The event follows up on Astoria’s first-ever fig tree scion exchange earlier this year.

One afigcionado is making this corner of Queens a far more fruit-friendly place.
Buoyed by the success of Astoria’s first-ever fig tree scion exchange in March — which brought in some 200 people to give and take fresh fig cuttings — the exchange’s organizer, Jordan Engel, and his growing team of fig fans are bringing the neighborhood its first-ever full-blown fig festival, as the grand conclusion of Astoria Fig Week.
“There’s a lot of enthusiasm. I’m excited: This is a completely grassroots festival and it shows what people are capable of when some neighbors just have a simple idea and then the community rallies behind them,” said Engel, who works as an urban planner at the MTA.
Astoria Fig Week will take place Sept. 1 to 7 and will include eight local restaurants adding fig specials to their menus for a week.

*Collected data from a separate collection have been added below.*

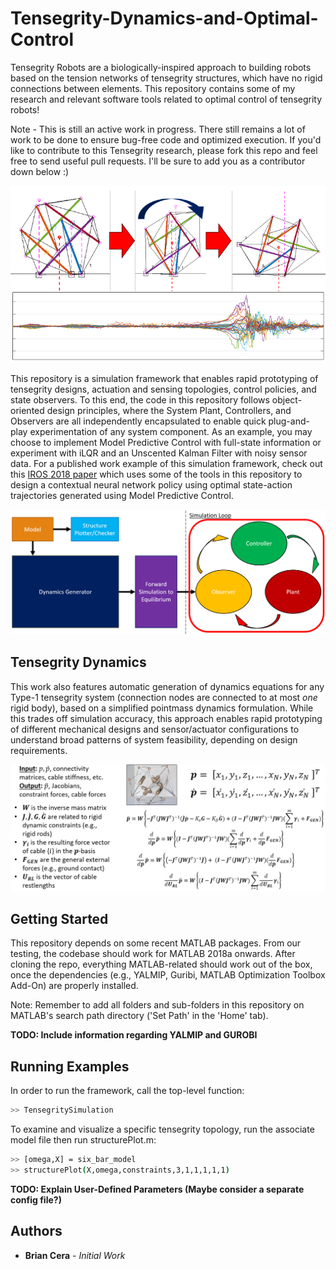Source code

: # Tensegrity-Dynamics-and-Optimal-Control
Tensegrity Robots are a biologically-inspired approach to building robots based on the tension networks of tensegrity structures, which have no rigid connections between elements. This repository contains some of my research and relevant software tools related to optimal control of tensegrity robots!

Note - This is still an active work in progress. There still remains a lot of work to be done to ensure bug-free code and optimized execution. If you'd like to contribute to this Tensegrity research, please fork this repo and feel free to send useful pull requests. I'll be sure to add you as a contributor down below :)

![rolling tensegrity](/Images/rolling_tensegrity.png)

This repository is a simulation framework that enables rapid prototyping of tensegrity designs, actuation and sensing topologies, control policies, and state observers. To this end, the code in this repository follows object-oriented design principles, where the System Plant, Controllers, and Observers are all independently encapsulated to enable quick plug-and-play experimentation of any system component. As an example, you may choose to implement Model Predictive Control with full-state information or experiment with iLQR and an Unscented Kalman Filter with noisy sensor data. For a published work example of this simulation framework, check out this [IROS 2018 paper](https://ieeexplore.ieee.org/document/8594401) which uses some of the tools in this repository to design a contextual neural network policy using optimal state-action trajectories generated using Model Predictive Control.

![top-level design](/Images/System_Design.png)

## Tensegrity Dynamics

This work also features automatic generation of dynamics equations for any Type-1 tensegrity system (connection nodes are connected to at most *one* rigid body), based on a simplified pointmass dynamics formulation. While this trades off simulation accuracy, this approach enables rapid prototyping of different mechanical designs and sensor/actuator configurations to understand broad patterns of system feasibility, depending on design requirements. 

![dynamics](/Images/dynamics.png)

## Getting Started

This repository depends on some recent MATLAB packages. From our testing, the codebase should work for MATLAB 2018a onwards. After cloning the repo, everything MATLAB-related should work out of the box, once the dependencies (e.g., YALMIP, Guribi, MATLAB Optimization Toolbox Add-On) are properly installed. 

Note: Remember to add all folders and sub-folders in this repository on MATLAB's search path directory ('Set Path' in the 'Home' tab).



**TODO: Include information regarding YALMIP and GUROBI**

## Running Examples

In order to run the framework, call the top-level function:

```bash
>> TensegritySimulation
```

To examine and visualize a specific tensegrity topology, run the associate model file then run structurePlot.m:
```bash
>> [omega,X] = six_bar_model
>> structurePlot(X,omega,constraints,3,1,1,1,1,1)
```

**TODO: Explain User-Defined Parameters (Maybe consider a separate config file?)**


## Authors
* **Brian Cera** - *Initial Work*

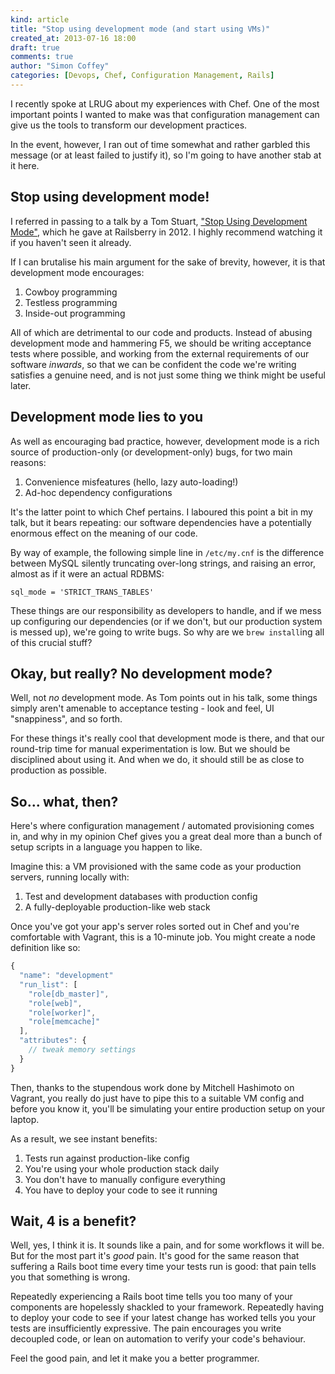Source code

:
 ```yaml
---
kind: article
title: "Stop using development mode (and start using VMs)"
created_at: 2013-07-16 18:00
draft: true
comments: true
author: "Simon Coffey"
categories: [Devops, Chef, Configuration Management, Rails]
---
```


I recently spoke at LRUG about my experiences with Chef. One of the most
important points I wanted to make was that configuration management can
give us the tools to transform our development practices.

In the event, however, I ran out of time somewhat and rather garbled
this message (or at least failed to justify it), so I'm going to have
another stab at it here.

## Stop using development mode!

I referred in passing to a talk by a Tom Stuart, ["Stop Using
Development Mode"](http://www.youtube.com/watch?v=TQrEKwb5lR0), which he
gave at Railsberry in 2012. I highly recommend watching it if you
haven't seen it already.

If I can brutalise his main argument for the sake of brevity, however,
it is that development mode encourages:

1. Cowboy programming
2. Testless programming
3. Inside-out programming

All of which are detrimental to our code and products. Instead of
abusing development mode and hammering F5, we should be writing
acceptance tests where possible, and working from the external
requirements of our software *inwards*, so that we can be confident the
code we're writing satisfies a genuine need, and is not just some thing
we think might be useful later.

## Development mode lies to you

As well as encouraging bad practice, however, development mode is a rich
source of production-only (or development-only) bugs, for two main
reasons:

1. Convenience misfeatures (hello, lazy auto-loading!)
2. Ad-hoc dependency configurations

It's the latter point to which Chef pertains. I laboured this point a
bit in my talk, but it bears repeating: our software dependencies have a
potentially enormous effect on the meaning of our code.

By way of example, the following simple line in `/etc/my.cnf` is the
difference between MySQL silently truncating over-long strings, and
raising an error, almost as if it were an actual RDBMS:

```
sql_mode = 'STRICT_TRANS_TABLES'
```

These things are our responsibility as developers to handle, and if we
mess up configuring our dependencies (or if we don't, but our production
system is messed up), we're going to write bugs. So why are we `brew
install`ing all of this crucial stuff?

## Okay, but really? No development mode?

Well, not *no* development mode. As Tom points out in his talk, some
things simply aren't amenable to acceptance testing - look and feel, UI
"snappiness", and so forth.

For these things it's really cool that development mode is there, and
that our round-trip time for manual experimentation is low. But we
should be disciplined about using it. And when we do, it should still be
as close to production as possible.

## So... what, then?

Here's where configuration management / automated provisioning comes in,
and why in my opinion Chef gives you a great deal more than a bunch of
setup scripts in a language you happen to like.

Imagine this: a VM provisioned with the same code as your production
servers, running locally with:

1. Test and development databases with production config
2. A fully-deployable production-like web stack

Once you've got your app's server roles sorted out in Chef and
you're comfortable with Vagrant, this is a 10-minute job. You might
create a node definition like so:

```javascript
{
  "name": "development"
  "run_list": [
    "role[db_master]",
    "role[web]",
    "role[worker]",
    "role[memcache]"
  ],
  "attributes": {
    // tweak memory settings
  }
}
```

Then, thanks to the stupendous work done by Mitchell Hashimoto on
Vagrant, you really do just have to pipe this to a suitable VM config
and before you know it, you'll be simulating your entire production
setup on your laptop.

As a result, we see instant benefits:

1. Tests run against production-like config
2. You're using your whole production stack daily
3. You don't have to manually configure everything
4. You have to deploy your code to see it running

## Wait, 4 is a benefit?

Well, yes, I think it is. It sounds like a pain, and for some workflows
it will be. But for the most part it's *good* pain. It's good for the
same reason that suffering a Rails boot time every time your tests run
is good: that pain tells you that something is wrong.

Repeatedly experiencing a Rails boot time tells you too many of your
components are hopelessly shackled to your framework. Repeatedly having
to deploy your code to see if your latest change has worked tells you
your tests are insufficiently expressive. The pain encourages you write
decoupled code, or lean on automation to verify your code's behaviour.

Feel the good pain, and let it make you a better programmer.
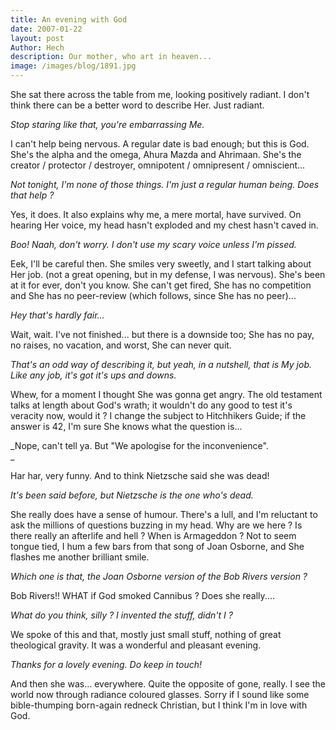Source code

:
 ```yaml
---
title: An evening with God
date: 2007-01-22
layout: post
Author: Hech
description: Our mother, who art in heaven...
image: /images/blog/1891.jpg
---
```


She sat there across the table from me, looking positively radiant. I don't think there can be a better word to describe Her. Just radiant.


_Stop staring like that, you're embarrassing Me._


I can't help being nervous. A regular date is bad enough; but this is God. She's the alpha and the omega, Ahura Mazda and Ahrimaan. She's the creator / protector / destroyer, omnipotent / omnipresent / omniscient...


_Not tonight, I'm none of those things. I'm just a regular human being. Does that help ?_


Yes, it does. It also explains why me, a mere mortal, have survived. On hearing Her voice, my head hasn't exploded and my chest hasn't caved in.


_Boo! Naah, don't worry. I don't use my scary voice unless I'm pissed._  



Eek, I'll be careful then. She smiles very sweetly, and I start talking about Her job. (not a great opening, but in my defense, I was nervous). She's been at it for ever, don't you know. She can't get fired, She has no competition and She has no peer-review (which follows, since She has no peer)...


_Hey that's hardly fair..._


Wait, wait. I've not finished... but there is a downside too; She has no pay, no raises, no vacation, and worst, She can never quit.


_That's an odd way of describing it, but yeah, in a nutshell, that is My job. Like any job, it's got it's ups and downs._


Whew, for a moment I thought She was gonna get angry. The old testament talks at length about God's wrath; it wouldn't do any good to test it's veracity now, would it ? I change the subject to Hitchhikers Guide; if the answer is 42, I'm sure She knows what the question is...


_Nope, can't tell ya. But &quot;We apologise for the inconvenience&quot;.  
_


Har har, very funny. And to think Nietzsche said she was dead!


_It's been said before, but Nietzsche is the one who's dead._  



She really does have a sense of humour. There's a lull, and I'm reluctant to ask the millions of questions buzzing in my head.  Why are we here ? Is there really an afterlife and hell ? When is Armageddon ? Not to seem tongue tied, I hum a few bars from that song of Joan Osborne, and She flashes me another brilliant smile.


_Which one is that, the Joan Osborne version of the Bob Rivers version ?_


Bob Rivers!! WHAT if God smoked Cannibus ? Does she really....


_What do you think, silly ? I invented the stuff, didn't I ?_


We spoke of this and that, mostly just small stuff, nothing of great theological gravity. It was a wonderful and pleasant evening.


_Thanks for a lovely evening. Do keep in touch!_  



And then she was... everywhere. Quite the opposite of gone, really. I see the world now through radiance coloured glasses. Sorry if I sound like some bible-thumping born-again redneck Christian, but I think I'm in love with God.



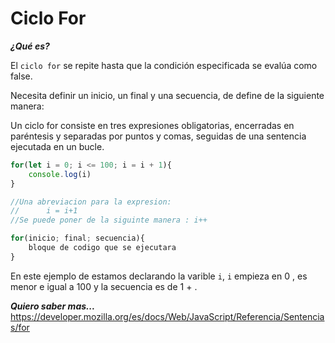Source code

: 
# Ciclo For #

***¿Qué es?***

El `ciclo for` se repite hasta que la condición especificada se evalúa como false.

Necesita definir un inicio, un final y una secuencia, de define de la siguiente manera:

Un ciclo for consiste en tres expresiones obligatorias, encerradas en paréntesis y separadas por puntos y comas, seguidas de una sentencia ejecutada en un bucle.


```javascript
for(let i = 0; i <= 100; i = i + 1){
    console.log(i)
}

//Una abreviacion para la expresion:
//      i = i+1
//Se puede poner de la siguinte manera : i++

for(inicio; final; secuencia){
    bloque de codigo que se ejecutara
}
```
En este ejemplo de estamos declarando la varible `i`, `i` empieza en 0 , es menor e igual a 100 y la secuencia es de 1 + .


***Quiero saber mas...***
https://developer.mozilla.org/es/docs/Web/JavaScript/Referencia/Sentencias/for
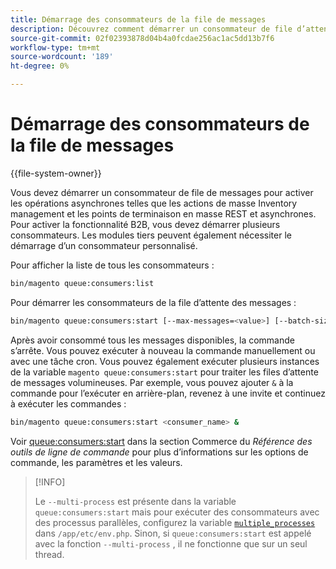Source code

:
 ```yaml
---
title: Démarrage des consommateurs de la file de messages
description: Découvrez comment démarrer un consommateur de file d’attente de messages.
source-git-commit: 02f02393878d04b4a0fcdae256ac1ac5dd13b7f6
workflow-type: tm+mt
source-wordcount: '189'
ht-degree: 0%

---
```



# Démarrage des consommateurs de la file de messages

{{file-system-owner}}

Vous devez démarrer un consommateur de file de messages pour activer les opérations asynchrones telles que les actions de masse Inventory management et les points de terminaison en masse REST et asynchrones. Pour activer la fonctionnalité B2B, vous devez démarrer plusieurs consommateurs. Les modules tiers peuvent également nécessiter le démarrage d’un consommateur personnalisé.

Pour afficher la liste de tous les consommateurs :

```bash
bin/magento queue:consumers:list
```

Pour démarrer les consommateurs de la file d’attente des messages :

```bash
bin/magento queue:consumers:start [--max-messages=<value>] [--batch-size=<value>] [--single-thread] [--area-code=<value>] [--multi-process=<value>] <consumer_name>
```

Après avoir consommé tous les messages disponibles, la commande s’arrête. Vous pouvez exécuter à nouveau la commande manuellement ou avec une tâche cron. Vous pouvez également exécuter plusieurs instances de la variable `magento queue:consumers:start` pour traiter les files d’attente de messages volumineuses. Par exemple, vous pouvez ajouter `&` à la commande pour l’exécuter en arrière-plan, revenez à une invite et continuez à exécuter les commandes :

```bash
bin/magento queue:consumers:start <consumer_name> &
```

Voir [queue:consumers:start](https://devdocs.magento.com/guides/v2.4/reference/cli/magento-commerce.html#queueconsumersstart) dans la section Commerce du _Référence des outils de ligne de commande_ pour plus d’informations sur les options de commande, les paramètres et les valeurs.

>[!INFO]
>
>Le `--multi-process` est présente dans la variable `queue:consumers:start` mais pour exécuter des consommateurs avec des processus parallèles, configurez la variable [`multiple_processes`](../queues/manage-message-queues.md#configuration) dans `/app/etc/env.php`. Sinon, si `queue:consumers:start` est appelé avec la fonction `--multi-process` , il ne fonctionne que sur un seul thread.
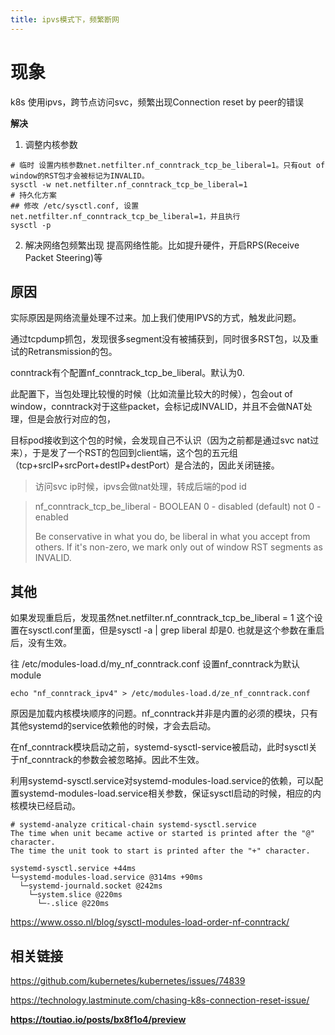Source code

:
 ```yaml
---
title: ipvs模式下，频繁断网
---
```

# 现象
k8s 使用ipvs，跨节点访问svc，频繁出现Connection reset by peer的错误

**解决**
1. 调整内核参数
```
# 临时 设置内核参数net.netfilter.nf_conntrack_tcp_be_liberal=1。只有out of window的RST包才会被标记为INVALID。
sysctl -w net.netfilter.nf_conntrack_tcp_be_liberal=1
# 持久化方案
## 修改 /etc/sysctl.conf, 设置net.netfilter.nf_conntrack_tcp_be_liberal=1，并且执行
sysctl -p
```
2. 解决网络包频繁出现 提高网络性能。比如提升硬件，开启RPS(Receive Packet Steering)等

## 原因
实际原因是网络流量处理不过来。加上我们使用IPVS的方式，触发此问题。



通过tcpdump抓包，发现很多segment没有被捕获到，同时很多RST包，以及重试的Retransmission的包。

conntrack有个配置nf_conntrack_tcp_be_liberal。默认为0.



此配置下，当包处理比较慢的时候（比如流量比较大的时候），包会out of window，conntrack对于这些packet，会标记成INVALID，并且不会做NAT处理，但是会放行对应的包，

目标pod接收到这个包的时候，会发现自己不认识（因为之前都是通过svc nat过来），于是发了一个RST的包回到client端，这个包的五元组（tcp+srcIP+srcPort+destIP+destPort）是合法的，因此关闭链接。


> 访问svc ip时候，ipvs会做nat处理，转成后端的pod id

> nf_conntrack_tcp_be_liberal - BOOLEAN 0 - disabled (default) not 0 - enabled 
> 
> Be conservative in what you do, be liberal in what you accept from others. If it's non-zero, we mark only out of window RST segments as INVALID.

## 其他
如果发现重启后，发现虽然net.netfilter.nf_conntrack_tcp_be_liberal = 1 这个设置在sysctl.conf里面，但是sysctl -a | grep liberal 却是0. 也就是这个参数在重启后，没有生效。

往  /etc/modules-load.d/my_nf_conntrack.conf 设置nf_conntrack为默认module

```
echo "nf_conntrack_ipv4" > /etc/modules-load.d/ze_nf_conntrack.conf
```

原因是加载内核模块顺序的问题。nf_conntrack并非是内置的必须的模块，只有其他systemd的service依赖他的时候，才会去启动。

在nf_conntrack模块启动之前，systemd-sysctl-service被启动，此时sysctl关于nf_conntrack的参数会被忽略掉。因此不生效。

利用systemd-sysctl.service对systemd-modules-load.service的依赖，可以配置systemd-modules-load.service相关参数，保证sysctl启动的时候，相应的内核模块已经启动。

```
# systemd-analyze critical-chain systemd-sysctl.service
The time when unit became active or started is printed after the "@" character.
The time the unit took to start is printed after the "+" character.

systemd-sysctl.service +44ms
└─systemd-modules-load.service @314ms +90ms
  └─systemd-journald.socket @242ms
    └─system.slice @220ms
      └─-.slice @220ms
```

https://www.osso.nl/blog/sysctl-modules-load-order-nf-conntrack/



## 相关链接
https://github.com/kubernetes/kubernetes/issues/74839

https://technology.lastminute.com/chasing-k8s-connection-reset-issue/

**https://toutiao.io/posts/bx8f1o4/preview**
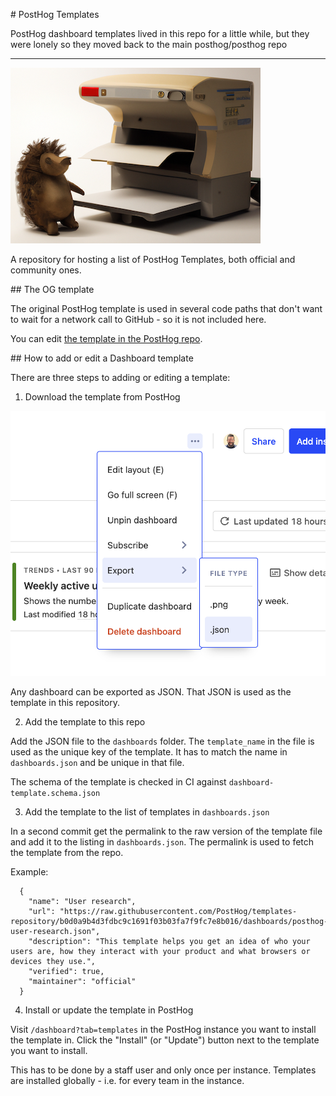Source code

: # PostHog Templates

PostHog dashboard templates lived in this repo for a little while, but they were lonely so they moved back to the main posthog/posthog repo

-----

![a dalle generated image of a hedgehog by a printing press](./printing-hedgehog.png)

A repository for hosting a list of PostHog Templates, both official and community ones.

## The OG template

The original PostHog template is used in several code paths that don't want to wait for a network call to GitHub - so it is not included here.

You can edit [the template in the PostHog repo](https://github.com/PostHog/posthog/blob/master/posthog/models/dashboard_templates.py#L32).

## How to add or edit a Dashboard template

There are three steps to adding or editing a template:

1. Download the template from PostHog

![a screenshot of the PostHog dashboard with the export as JSON dropdown open](./export-dashboard-as-json.png)

Any dashboard can be exported as JSON. That JSON is used as the template in this repository.

2. Add the template to this repo

Add the JSON file to the `dashboards` folder. The `template_name` in the file is used as the unique key of the template. It has to match the name in `dashboards.json` and be unique in that file.

The schema of the template is checked in CI against `dashboard-template.schema.json`

3. Add the template to the list of templates in `dashboards.json`

In a second commit get the permalink to the raw version of the template file and add it to the listing in `dashboards.json`. The permalink is used to fetch the template from the repo.

Example:

```
  {
    "name": "User research",
    "url": "https://raw.githubusercontent.com/PostHog/templates-repository/b0d0a9b4d3fdbc9c1691f03b03fa7f9fc7e8b016/dashboards/posthog-user-research.json",
    "description": "This template helps you get an idea of who your users are, how they interact with your product and what browsers or devices they use.",
    "verified": true,
    "maintainer": "official"
  }
```

4. Install or update the template in PostHog

Visit `/dashboard?tab=templates` in the PostHog instance you want to install the template in. Click the "Install" (or "Update") button next to the template you want to install.

This has to be done by a staff user and only once per instance. Templates are installed globally - i.e. for every team in the instance.
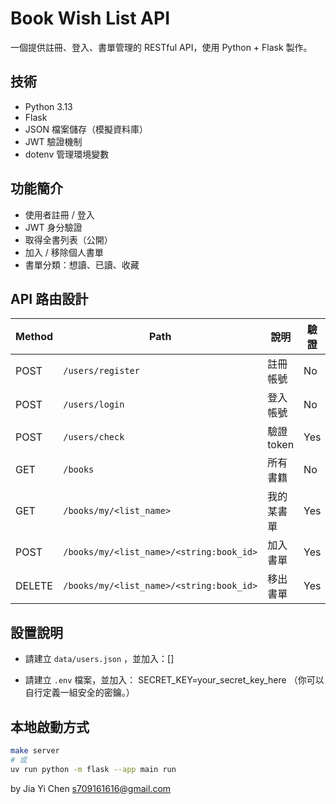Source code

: # Book Wish List API

一個提供註冊、登入、書單管理的 RESTful API，使用 Python + Flask 製作。

## 技術

- Python 3.13
- Flask
- JSON 檔案儲存（模擬資料庫）
- JWT 驗證機制
- dotenv 管理環境變數

## 功能簡介

- 使用者註冊 / 登入
- JWT 身分驗證
- 取得全書列表（公開）
- 加入 / 移除個人書單
- 書單分類：想讀、已讀、收藏

## API 路由設計

| Method | Path                                     | 說明       | 驗證 |
| ------ | ---------------------------------------- | ---------- | ---- |
| POST   | `/users/register`                        | 註冊帳號   | No   |
| POST   | `/users/login`                           | 登入帳號   | No   |
| POST   | `/users/check`                           | 驗證 token | Yes  |
| GET    | `/books`                                 | 所有書籍   | No   |
| GET    | `/books/my/<list_name>`                  | 我的某書單 | Yes  |
| POST   | `/books/my/<list_name>/<string:book_id>` | 加入書單   | Yes  |
| DELETE | `/books/my/<list_name>/<string:book_id>` | 移出書單   | Yes  |

## 設置說明

- 請建立 `data/users.json` ，並加入：[]

- 請建立 `.env` 檔案，並加入：
  SECRET_KEY=your_secret_key_here
  （你可以自行定義一組安全的密鑰。）

## 本地啟動方式

```bash
make server
# 或
uv run python -m flask --app main run
```

by Jia Yi Chen
s709161616@gmail.com
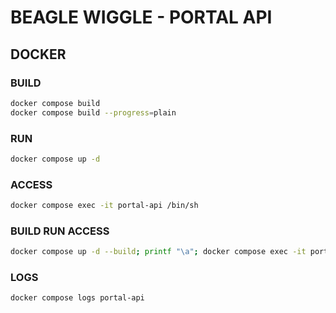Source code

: # BEAGLE WIGGLE - PORTAL API #



## DOCKER ##

### BUILD ###
```bash
docker compose build
docker compose build --progress=plain
```

### RUN ###
```bash
docker compose up -d
```

### ACCESS ###
```bash
docker compose exec -it portal-api /bin/sh
```

### BUILD RUN ACCESS ###
```bash
docker compose up -d --build; printf "\a"; docker compose exec -it portal-api /bin/sh;
```

### LOGS ###
```bash
docker compose logs portal-api
```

Get ready for a fig, mushroom and blue cheese tartelette at 31st Street’s Urban Vegan Roots; a fig, coppa and mozzarella appetizer at 34th Street’s Vite Vinosteria; and at least two fig pizza pies at Andrew Bellucci’s Pizza and Nonna’s 1977.
“I sent out an email to probably about 70 restaurants in Astoria and many of them were very down to support this by adding fig specials to their menus for a week,” Engel said.
“People can bring whatever they want, but we’re going to encourage them to use figs and bring fig dishes,” said Engel, adding that there will also “of course” be a bowl of figs on the table.
The Fig Festival will happen on Sunday, Sept. 7. It will include volunteer street tree care, a free gardening skill share, an Astoria Food Pantry-supporting raffle, a community cookbook station collecting fig recipes and the neighborhood’s first-ever Longest Table, a free communal potluck experience that takes place in public.
The fig-tastic lineup is hosted in conjunction with the 31st Avenue Open Street, Astoria's volunteer-run public space on 31st Avenue from 33rd to 35th streets. Details on how to register will be shared via 31st Avenue Open Street’s social media.
“It’s kind of become the main stage for community life in Astoria and it provides a space to experiment and create new traditions like this,” Engel said of the organization.